Laboratórios assumem papel central nesta transformação
A evolução da medicina personalizada está também a reforçar o papel estratégico dos laboratórios, cada vez mais posicionados como estruturas essenciais na produção de conhecimento clínico acionável.
É nos laboratórios que amostras biológicas são transformadas em dados com impacto direto na decisão médica, através da análise, interpretação e integração de informação complexa. Esta capacidade será determinante para sustentar uma medicina mais precisa, mais eficiente e mais centrada na pessoa.
“Hoje sabemos que o mesmo diagnóstico pode traduzir doenças biologicamente diferentes e exigir respostas clínicas distintas. A medicina personalizada permite precisamente essa leitura mais fina, mais informada e mais ajustada a cada doente”, afirma Ana Gouveia, Business Development Manager, Life Sciences, no ISQ.
“Os laboratórios têm um papel decisivo nesta mudança, porque são o ponto de ligação entre a inovação científica e a decisão clínica. Discutir o futuro dos laboratórios é discutir o futuro da medicina”, prossegue Ana Gouveia.

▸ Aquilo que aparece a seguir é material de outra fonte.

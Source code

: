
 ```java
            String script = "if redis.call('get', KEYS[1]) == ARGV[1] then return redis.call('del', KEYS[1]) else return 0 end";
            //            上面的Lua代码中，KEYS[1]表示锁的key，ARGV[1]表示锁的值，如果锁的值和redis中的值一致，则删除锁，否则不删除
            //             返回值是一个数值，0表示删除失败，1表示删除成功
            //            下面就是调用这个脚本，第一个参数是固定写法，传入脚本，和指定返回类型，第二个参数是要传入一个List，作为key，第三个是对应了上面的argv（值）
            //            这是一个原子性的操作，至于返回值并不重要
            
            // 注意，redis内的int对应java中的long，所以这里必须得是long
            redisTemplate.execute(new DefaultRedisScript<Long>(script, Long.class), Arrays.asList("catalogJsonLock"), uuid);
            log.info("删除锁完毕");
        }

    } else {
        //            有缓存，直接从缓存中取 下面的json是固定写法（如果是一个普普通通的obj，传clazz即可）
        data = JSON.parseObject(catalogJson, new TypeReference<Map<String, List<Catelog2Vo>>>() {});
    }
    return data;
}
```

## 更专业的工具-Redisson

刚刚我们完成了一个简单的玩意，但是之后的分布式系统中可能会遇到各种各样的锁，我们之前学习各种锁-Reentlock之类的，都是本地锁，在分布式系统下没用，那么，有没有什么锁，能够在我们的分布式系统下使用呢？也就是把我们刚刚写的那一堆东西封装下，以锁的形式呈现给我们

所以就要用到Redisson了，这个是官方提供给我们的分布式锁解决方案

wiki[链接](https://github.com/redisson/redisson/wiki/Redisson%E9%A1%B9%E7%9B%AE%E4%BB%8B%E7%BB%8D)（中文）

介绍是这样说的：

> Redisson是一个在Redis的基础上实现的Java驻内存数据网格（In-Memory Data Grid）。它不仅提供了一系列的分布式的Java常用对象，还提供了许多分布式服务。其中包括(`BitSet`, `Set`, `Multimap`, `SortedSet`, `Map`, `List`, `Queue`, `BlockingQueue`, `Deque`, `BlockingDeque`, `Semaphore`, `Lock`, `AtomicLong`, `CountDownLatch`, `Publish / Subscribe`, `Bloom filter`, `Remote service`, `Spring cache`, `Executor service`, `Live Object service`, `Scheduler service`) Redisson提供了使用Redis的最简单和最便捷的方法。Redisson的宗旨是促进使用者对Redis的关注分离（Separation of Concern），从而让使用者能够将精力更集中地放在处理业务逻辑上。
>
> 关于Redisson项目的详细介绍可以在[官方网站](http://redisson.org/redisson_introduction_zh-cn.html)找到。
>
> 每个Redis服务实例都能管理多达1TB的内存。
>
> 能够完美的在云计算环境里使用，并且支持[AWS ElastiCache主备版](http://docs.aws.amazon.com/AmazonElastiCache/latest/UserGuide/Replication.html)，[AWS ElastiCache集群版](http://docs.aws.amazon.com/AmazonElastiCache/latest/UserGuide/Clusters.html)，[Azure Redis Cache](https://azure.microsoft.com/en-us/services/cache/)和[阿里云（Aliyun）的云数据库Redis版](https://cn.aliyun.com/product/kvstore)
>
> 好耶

LabSummit 2026 coloca o futuro dos laboratórios e da medicina no centro do debate
A importância desta transformação estará em destaque no LabSummit 2026, de 7 a 9 de de Maio, em Coimbra, iniciativa que pretende reunir profissionais, especialistas e decisores para discutir os desafios e oportunidades que estão a redefinir o setor laboratorial e o seu impacto na prática clínica.
Num contexto em que a personalização do tratamento ganha relevância crescente, o debate sobre inovação laboratorial, integração de dados, diagnóstico de precisão e apoio à decisão clínica torna-se central para o futuro dos sistemas de saúde.
Mais do que tratar melhor a doença, o desafio passa agora por tratar melhor cada pessoa.